The Man From Earthis a 2007 masterpiece, directed by Richard Schenkman and written by Jerome Bixby, about the possibilities that would exist if a man never aged and had existed on Earth for 14,000 years.
The film opens with a simple professor packing up his things and getting ready for a small gathering of his associates from the college where he has taught for ten years. During the party he decides to make a confession to his friends: that he is such a man and has lived for more than 14,000 years, moving every ten years or so, once people begin to notice he isn’t aging. His decision to open up to the group results in profound questions, answers and compelling stories that pour from the man (David Lee Smith).
The film has absolutely minimal sets, feeling closer to a play than a film and relies on its underrated and relatively unknown supporting cast and writing to bring about an epic story that is absolutely gripping for the viewer. The highs are just as extreme as the lows as emotions are wrung out of the friends with such skill that the story, along with the questions and concerns of the group become almost too realistic.
The movie can’t be recommended highly enough. It’s remarkable how little attention it has garnered given its quality, skilled acting, precise direction and a killer script from Bixby. While the movie’s themes and stories are intense, it is also totally engrossing for the audience and a terribly enjoyable movie to watch anytime.
eXistenZ is director David Cronenberg‘s 1999 film that is his strangest and most disturbing yet. It was overshadowed during its release, but has picked up a bit of a cult fan-base since it was released on DVD.

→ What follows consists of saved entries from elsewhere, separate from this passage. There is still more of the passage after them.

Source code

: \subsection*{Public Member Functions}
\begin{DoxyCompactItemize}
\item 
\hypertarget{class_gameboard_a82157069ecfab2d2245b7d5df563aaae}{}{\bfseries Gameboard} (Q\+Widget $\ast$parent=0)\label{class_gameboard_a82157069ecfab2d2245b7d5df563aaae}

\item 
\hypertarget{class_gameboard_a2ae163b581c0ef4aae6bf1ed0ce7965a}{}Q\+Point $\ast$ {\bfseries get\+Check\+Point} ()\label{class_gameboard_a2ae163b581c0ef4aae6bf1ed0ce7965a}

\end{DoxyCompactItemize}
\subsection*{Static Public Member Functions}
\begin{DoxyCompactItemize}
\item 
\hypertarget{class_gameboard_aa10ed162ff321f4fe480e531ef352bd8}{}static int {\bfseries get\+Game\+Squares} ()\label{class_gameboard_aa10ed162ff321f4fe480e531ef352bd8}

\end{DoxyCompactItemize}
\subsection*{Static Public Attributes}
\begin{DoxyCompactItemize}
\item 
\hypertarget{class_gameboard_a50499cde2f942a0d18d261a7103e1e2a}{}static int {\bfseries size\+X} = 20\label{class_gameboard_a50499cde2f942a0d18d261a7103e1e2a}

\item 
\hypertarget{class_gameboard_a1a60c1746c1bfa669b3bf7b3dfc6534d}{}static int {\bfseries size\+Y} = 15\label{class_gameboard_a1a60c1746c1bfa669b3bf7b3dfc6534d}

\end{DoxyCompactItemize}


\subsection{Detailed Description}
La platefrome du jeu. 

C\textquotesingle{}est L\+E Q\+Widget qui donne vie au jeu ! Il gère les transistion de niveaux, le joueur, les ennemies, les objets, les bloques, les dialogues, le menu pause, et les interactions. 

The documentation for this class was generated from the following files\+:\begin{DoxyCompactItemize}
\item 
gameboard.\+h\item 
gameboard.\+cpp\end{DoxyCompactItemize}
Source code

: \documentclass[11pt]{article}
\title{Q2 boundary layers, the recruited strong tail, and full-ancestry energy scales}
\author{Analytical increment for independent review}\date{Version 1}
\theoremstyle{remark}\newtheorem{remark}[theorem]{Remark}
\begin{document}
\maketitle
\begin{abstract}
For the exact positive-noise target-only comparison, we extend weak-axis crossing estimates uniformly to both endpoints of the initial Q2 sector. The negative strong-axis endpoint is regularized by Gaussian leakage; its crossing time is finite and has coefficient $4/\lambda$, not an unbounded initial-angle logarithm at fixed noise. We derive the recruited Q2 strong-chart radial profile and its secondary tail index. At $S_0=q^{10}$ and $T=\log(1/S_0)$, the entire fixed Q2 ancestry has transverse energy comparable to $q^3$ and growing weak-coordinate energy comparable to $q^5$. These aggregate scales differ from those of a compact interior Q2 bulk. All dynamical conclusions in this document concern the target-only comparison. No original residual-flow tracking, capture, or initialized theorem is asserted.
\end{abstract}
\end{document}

A world-famous, celebrity virtual reality game designer named Allegra Geller (Jennifer Jason Leigh) is unveiling a demonstration of her newest game at a private, focus group meeting. The game works off of a biological, non-sentient machine called a pod, which plugs into a bio-port, looking very much like an organic opening at the base of a person’s spine. Ted Pikul (Jude Law) is a marketing guy from the game’s company and when the game session is about to begin, a late-comer unveils a weapon made entirely from bone and which shoots teeth (thus rendering it invisible to metal detectors) and attempts to assassinate Geller, Pikul is the one who rushes her from the scene, injured, but alive and the two of them try to unravel what is going on and whether or not the game has survived the attack also.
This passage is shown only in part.